I've already checked out the question http://stackoverflow.com/questions/633860/deleting-duplicate-records-using-a-temporary-table and it doesn't quite go far enough to assist me with this question:
I have a table of approximately 200,000 address locations hosted on a SQL 2000 Server. This table has a huge problem with duplicate data in the table caused by invalid input from various parties over the years.
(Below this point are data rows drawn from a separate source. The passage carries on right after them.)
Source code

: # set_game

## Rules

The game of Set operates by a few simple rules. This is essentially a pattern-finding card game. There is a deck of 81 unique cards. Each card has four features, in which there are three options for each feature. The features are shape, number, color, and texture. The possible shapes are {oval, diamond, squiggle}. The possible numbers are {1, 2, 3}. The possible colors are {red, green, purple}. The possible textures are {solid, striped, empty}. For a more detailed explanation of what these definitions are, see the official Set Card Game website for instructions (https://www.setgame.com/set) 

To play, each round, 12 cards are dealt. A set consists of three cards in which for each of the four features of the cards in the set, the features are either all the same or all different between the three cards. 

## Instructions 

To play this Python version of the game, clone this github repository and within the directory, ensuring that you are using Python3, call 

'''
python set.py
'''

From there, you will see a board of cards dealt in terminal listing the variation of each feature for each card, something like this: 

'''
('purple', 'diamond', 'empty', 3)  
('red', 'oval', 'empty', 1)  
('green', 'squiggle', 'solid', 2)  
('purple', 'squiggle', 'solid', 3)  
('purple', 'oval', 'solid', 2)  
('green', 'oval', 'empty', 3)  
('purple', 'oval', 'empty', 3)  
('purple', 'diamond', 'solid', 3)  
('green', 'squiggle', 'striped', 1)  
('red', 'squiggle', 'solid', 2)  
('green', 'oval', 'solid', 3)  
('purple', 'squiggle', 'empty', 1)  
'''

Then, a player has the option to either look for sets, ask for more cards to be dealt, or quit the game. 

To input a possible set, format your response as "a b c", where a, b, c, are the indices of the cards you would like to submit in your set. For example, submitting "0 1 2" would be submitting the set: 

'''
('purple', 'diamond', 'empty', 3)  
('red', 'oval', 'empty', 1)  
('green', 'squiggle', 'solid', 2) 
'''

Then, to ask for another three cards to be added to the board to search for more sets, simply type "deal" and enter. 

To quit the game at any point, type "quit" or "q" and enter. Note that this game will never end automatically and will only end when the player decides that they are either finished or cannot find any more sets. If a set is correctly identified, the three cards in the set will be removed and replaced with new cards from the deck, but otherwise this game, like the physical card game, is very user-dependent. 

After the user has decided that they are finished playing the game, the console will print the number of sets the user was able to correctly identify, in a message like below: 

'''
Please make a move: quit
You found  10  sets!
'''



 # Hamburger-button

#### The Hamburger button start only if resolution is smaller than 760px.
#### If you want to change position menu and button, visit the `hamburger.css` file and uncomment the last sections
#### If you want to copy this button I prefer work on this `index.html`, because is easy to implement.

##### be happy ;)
I need to output a list of duplicate records so I can begin the long process of cleaning them up.
So consider the following table structure:
Table Company(
CompanyId NVarChar(10) Not Null Constraint PK_Locations Primary Key,
CompanyName NVarChar(30),
CompanyAddress NVarChar(30),
CompanyCity NVarchar(30),
CompanyState Char(2),
CompanyZip NVarChar(10),
DateCreated DateTime,
LastModified DateTime,
LastModifiedUser NVarChar(64)
)
For the first parse I'm not even going to worry about typos and variations of spelling yet which is going to be a greater nightmare down the road that I haven't even got the first clue about solving yet.
So for this part a record is considered to be duplicate when multiple records match on the following conditions:
(CompanyName Or CompanyAddress) And CompanyCity And CompanyState
Zip is excluded because so many of the locations are missing zip/postal codes and so many are entered incorrectly that it just makes for a far less accurate report if I include them.
I realize that there may legitimately be multiple locations for a company within a single city/state [for instance McDonalds, just off the top of my head], and there may legitimately be multple companies at a single address within a city and state [for instance inside a shopping mall or office building], but for now we will consider that these at least warrant some level of human attention and will include them in the report.
Matches on single fields are a piece of cake, but I'm coming unstuck when I get to multiple fields, especially when some are conditional.